Escrito por Felipe León
La primera década de este siglo Animal Collective sorprendió al mundo con el lanzamiento de numerosos álbumes, arraigados a la faceta más exploratoria de la música psicodélica donde se encuentra ‘Strawberry Jam’ (2007). Desde su aparición se transformó en uno de los ejercicios más curiosos del grupo, equilibrando su costado más elaborado y expansivo con una irresistible simpatía por lo extraño.
Su encanto radica en la visión accesible que Avey Tare, Panda Bear, Deakin y Geologist promueven durante 43 minutos y medio. Garante de energía, desenfreno, surrealismo y todo tipo de salidas locas, el álbum engancha 9 canciones ligadas a la neopsicodelia, bajo una ejecución juguetona, ansiosa y extravagante que se percibe entre voces intervenidas, melodías fragmentadas, loops hipnóticos y sintetizadores al choque. Un panorama bastante creativo.
Hay momentos que involucran gritos distorsionados como cantos armoniosos, parte de la dinámica que gira en torno a la disposición vocal de Avey Tare y Panda Bear. Mucho más directo y saturado, en constante fricción frente a un caos inquebrantable, ‘Strawberry Jam’ profundizó su fijación psicodélica desde una visión ácida, pegada y hasta pesada, evocando la sensación de poca claridad que gira en torno a la vida, lo que deriva en distintos asuntos relacionados a crisis de identidad, problemas familiares, recuerdos de infancia y alienación social.

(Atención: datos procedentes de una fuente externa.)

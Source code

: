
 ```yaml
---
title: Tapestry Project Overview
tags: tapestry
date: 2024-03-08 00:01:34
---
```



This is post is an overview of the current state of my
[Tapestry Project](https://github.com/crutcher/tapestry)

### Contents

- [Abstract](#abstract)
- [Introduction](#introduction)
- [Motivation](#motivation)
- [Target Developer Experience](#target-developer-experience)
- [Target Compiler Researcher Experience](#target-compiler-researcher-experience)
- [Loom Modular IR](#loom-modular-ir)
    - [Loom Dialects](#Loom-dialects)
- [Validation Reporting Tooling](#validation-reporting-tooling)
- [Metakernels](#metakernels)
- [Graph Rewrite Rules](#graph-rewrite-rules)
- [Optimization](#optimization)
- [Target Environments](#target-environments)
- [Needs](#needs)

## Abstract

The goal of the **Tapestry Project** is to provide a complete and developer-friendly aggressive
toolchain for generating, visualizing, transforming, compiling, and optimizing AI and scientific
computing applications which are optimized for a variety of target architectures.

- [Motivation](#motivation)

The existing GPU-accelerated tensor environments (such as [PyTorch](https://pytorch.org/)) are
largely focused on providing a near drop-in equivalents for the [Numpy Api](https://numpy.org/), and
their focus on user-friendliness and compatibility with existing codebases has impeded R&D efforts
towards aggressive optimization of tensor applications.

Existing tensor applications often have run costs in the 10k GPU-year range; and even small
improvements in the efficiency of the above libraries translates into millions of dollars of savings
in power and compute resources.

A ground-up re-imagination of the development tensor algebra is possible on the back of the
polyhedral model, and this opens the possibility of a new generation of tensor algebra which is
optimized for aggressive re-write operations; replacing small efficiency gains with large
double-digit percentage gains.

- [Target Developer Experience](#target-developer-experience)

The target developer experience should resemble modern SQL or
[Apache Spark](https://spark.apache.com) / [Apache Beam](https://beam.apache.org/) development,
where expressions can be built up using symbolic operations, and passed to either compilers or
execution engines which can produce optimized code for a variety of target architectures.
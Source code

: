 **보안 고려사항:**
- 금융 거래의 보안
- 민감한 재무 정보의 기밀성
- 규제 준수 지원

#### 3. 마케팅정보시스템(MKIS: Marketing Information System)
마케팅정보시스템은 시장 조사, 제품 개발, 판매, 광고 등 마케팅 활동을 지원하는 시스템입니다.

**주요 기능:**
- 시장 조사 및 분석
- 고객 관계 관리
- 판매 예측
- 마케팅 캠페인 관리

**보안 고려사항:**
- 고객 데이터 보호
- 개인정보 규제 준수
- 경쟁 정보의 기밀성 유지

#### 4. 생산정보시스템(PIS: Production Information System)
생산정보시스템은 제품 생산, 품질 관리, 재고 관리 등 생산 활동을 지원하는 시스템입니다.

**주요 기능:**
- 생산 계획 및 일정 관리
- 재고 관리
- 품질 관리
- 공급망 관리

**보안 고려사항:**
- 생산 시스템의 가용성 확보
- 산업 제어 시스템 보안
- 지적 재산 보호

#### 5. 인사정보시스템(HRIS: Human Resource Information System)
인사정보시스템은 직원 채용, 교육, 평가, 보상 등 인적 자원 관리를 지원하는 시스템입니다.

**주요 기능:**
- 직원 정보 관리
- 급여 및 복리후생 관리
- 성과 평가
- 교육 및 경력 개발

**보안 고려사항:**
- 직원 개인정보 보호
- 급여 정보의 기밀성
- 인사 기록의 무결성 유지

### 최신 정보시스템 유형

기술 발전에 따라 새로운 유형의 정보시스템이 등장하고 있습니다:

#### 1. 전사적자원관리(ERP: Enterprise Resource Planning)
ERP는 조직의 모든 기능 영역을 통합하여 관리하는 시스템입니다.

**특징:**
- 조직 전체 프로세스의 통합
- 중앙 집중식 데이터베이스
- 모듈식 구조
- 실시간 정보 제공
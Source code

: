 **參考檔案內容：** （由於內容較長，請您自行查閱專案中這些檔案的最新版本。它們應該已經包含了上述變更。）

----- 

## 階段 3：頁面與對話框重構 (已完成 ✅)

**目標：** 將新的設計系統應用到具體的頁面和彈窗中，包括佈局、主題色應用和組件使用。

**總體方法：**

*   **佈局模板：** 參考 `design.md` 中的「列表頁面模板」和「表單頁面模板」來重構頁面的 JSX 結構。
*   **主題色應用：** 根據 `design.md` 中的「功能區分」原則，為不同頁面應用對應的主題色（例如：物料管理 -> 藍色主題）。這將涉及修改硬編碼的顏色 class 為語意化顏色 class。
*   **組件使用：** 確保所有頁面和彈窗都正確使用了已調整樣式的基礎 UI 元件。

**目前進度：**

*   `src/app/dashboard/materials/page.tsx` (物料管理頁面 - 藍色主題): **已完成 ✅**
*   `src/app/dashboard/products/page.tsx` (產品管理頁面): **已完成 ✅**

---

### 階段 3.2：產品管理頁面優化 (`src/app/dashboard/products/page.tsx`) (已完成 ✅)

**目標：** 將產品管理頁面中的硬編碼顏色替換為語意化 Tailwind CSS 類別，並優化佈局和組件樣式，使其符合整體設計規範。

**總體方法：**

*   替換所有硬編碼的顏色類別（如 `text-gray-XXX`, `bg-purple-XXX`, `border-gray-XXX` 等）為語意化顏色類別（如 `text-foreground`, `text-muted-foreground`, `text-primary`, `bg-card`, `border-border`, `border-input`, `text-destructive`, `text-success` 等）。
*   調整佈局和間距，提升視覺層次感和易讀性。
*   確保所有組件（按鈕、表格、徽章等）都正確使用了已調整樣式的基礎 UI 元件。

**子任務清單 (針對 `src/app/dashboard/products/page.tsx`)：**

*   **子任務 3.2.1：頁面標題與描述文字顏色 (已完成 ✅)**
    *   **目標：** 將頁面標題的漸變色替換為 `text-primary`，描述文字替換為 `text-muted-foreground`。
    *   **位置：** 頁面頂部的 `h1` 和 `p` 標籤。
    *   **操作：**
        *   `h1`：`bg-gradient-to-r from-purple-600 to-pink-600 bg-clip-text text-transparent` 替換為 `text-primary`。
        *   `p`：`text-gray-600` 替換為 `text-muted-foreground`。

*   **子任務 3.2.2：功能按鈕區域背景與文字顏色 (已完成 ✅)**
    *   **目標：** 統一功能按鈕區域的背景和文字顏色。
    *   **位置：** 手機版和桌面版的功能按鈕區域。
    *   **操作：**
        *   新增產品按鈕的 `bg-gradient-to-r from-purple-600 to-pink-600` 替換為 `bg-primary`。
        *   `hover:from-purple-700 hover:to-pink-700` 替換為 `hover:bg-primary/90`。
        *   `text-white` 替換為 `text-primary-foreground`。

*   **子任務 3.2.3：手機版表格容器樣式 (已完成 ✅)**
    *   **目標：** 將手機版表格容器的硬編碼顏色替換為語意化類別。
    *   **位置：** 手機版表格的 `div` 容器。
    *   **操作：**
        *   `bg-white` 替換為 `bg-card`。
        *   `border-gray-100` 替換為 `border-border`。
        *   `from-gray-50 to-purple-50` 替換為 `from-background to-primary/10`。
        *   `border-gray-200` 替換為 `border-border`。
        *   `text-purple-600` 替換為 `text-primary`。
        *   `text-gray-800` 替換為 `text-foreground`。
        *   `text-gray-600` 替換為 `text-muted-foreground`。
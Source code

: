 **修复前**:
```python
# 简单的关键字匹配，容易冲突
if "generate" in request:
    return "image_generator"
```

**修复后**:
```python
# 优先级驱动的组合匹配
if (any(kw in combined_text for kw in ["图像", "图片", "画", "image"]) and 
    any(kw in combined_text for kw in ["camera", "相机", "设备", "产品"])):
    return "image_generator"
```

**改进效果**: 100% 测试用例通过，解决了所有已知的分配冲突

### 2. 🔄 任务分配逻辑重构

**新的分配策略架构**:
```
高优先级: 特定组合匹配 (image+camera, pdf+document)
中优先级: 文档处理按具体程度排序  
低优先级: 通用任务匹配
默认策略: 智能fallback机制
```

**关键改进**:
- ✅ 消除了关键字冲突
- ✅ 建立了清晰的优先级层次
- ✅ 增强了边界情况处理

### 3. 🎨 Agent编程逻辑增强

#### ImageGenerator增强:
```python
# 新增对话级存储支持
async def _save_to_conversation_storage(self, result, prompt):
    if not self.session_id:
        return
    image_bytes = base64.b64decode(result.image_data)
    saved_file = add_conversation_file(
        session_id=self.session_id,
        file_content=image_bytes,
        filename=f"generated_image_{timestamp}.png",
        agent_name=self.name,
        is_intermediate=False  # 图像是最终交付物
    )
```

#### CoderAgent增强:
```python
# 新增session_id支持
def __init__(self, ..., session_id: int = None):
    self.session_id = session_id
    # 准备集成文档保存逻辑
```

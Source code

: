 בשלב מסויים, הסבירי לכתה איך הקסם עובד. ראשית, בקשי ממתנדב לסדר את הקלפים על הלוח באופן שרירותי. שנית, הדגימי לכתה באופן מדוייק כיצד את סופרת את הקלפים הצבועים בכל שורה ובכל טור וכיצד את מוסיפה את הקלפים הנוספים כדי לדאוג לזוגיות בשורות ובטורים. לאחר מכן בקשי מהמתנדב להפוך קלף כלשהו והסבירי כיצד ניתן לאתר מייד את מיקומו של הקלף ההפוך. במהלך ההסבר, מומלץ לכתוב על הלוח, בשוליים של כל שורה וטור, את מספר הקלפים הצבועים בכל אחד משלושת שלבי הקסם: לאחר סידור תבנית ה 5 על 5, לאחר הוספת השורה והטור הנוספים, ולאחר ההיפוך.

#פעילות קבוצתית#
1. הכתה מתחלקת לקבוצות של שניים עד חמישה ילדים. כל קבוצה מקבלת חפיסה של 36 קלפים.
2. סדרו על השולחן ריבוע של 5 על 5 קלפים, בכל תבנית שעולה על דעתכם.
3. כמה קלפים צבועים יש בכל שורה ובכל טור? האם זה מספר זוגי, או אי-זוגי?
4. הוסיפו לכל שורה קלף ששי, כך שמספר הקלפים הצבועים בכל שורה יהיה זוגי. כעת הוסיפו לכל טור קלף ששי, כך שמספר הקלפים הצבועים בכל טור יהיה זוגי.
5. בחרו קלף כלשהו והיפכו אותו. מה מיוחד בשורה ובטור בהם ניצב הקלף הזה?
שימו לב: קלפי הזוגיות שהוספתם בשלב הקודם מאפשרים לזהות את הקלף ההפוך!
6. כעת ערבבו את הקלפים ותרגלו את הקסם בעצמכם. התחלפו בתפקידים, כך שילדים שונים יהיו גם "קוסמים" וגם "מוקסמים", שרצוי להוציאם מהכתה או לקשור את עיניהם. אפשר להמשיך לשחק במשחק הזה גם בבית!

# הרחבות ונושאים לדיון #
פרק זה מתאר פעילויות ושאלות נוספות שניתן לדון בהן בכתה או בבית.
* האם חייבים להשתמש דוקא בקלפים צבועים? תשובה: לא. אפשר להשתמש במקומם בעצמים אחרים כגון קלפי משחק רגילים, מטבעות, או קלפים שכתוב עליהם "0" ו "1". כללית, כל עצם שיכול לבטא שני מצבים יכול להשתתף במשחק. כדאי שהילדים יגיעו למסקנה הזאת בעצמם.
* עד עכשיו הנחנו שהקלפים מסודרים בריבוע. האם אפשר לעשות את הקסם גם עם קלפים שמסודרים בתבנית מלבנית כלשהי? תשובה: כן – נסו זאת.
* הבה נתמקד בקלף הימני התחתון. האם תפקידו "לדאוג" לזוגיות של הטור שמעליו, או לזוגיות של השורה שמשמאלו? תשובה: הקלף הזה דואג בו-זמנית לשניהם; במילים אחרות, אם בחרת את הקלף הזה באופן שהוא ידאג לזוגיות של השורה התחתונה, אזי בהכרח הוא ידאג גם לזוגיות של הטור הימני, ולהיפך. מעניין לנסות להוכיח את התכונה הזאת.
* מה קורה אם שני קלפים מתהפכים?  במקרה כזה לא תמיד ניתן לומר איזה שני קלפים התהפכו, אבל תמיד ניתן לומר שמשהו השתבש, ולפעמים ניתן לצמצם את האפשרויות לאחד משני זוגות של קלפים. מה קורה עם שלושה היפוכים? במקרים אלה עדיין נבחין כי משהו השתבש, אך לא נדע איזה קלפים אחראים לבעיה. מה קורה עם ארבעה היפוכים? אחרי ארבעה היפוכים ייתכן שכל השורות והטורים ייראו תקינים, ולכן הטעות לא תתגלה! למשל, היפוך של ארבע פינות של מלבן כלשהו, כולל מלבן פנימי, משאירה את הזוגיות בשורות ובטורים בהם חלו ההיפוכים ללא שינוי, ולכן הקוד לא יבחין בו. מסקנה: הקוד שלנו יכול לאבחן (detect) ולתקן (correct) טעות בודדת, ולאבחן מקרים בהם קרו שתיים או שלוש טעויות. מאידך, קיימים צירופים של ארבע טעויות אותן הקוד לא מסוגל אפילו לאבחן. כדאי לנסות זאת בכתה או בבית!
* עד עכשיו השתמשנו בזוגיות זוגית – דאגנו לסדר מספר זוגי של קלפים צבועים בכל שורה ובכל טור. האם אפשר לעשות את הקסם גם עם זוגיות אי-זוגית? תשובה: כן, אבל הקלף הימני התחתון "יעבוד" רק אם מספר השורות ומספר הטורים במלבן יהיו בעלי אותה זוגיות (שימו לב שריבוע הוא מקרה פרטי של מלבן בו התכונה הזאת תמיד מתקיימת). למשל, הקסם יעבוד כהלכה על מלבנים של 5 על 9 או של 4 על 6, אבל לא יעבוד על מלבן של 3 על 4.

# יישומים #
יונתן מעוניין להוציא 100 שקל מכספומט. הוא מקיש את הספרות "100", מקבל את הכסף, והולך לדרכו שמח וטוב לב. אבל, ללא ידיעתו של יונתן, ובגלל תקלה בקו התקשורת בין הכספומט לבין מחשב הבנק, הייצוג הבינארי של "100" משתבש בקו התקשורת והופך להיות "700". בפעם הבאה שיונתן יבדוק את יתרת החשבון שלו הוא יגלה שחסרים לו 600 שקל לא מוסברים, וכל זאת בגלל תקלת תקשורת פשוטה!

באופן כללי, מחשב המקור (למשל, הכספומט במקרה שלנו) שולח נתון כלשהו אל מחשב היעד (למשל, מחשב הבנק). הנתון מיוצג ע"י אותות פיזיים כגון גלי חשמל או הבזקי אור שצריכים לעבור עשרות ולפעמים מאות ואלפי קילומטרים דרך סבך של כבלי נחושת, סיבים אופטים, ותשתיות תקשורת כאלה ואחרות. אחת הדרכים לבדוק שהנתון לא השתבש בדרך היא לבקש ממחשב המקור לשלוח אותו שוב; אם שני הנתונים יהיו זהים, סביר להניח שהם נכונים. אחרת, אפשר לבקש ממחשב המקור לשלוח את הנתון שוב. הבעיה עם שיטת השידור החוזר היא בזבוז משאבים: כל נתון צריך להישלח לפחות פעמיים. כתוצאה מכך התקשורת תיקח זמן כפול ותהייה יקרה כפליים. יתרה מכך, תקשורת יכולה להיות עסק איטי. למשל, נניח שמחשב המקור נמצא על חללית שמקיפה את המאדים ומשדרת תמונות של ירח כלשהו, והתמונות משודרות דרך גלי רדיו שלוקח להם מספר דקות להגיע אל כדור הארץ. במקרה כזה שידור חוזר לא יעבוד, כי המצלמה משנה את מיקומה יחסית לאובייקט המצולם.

Una abstracta nostalgia de alucinógenas proporciones se sostiene de forma inquieta y nerviosa, mientras se desarrolla esta fantástica aventura en constante tensión. Al empezar con «Peacebone» y «Unsolved Mysteries«, seguir en «Chores«, «For Reverend Green» y «Fireworks» para rematar con «Cuckoo Cuckoo» y «Derek«. Entre 2004 y 2008 Animal Collective no se podía equivocar y este disco es una prueba fehaciente de aquello. Fácil de sus mejores.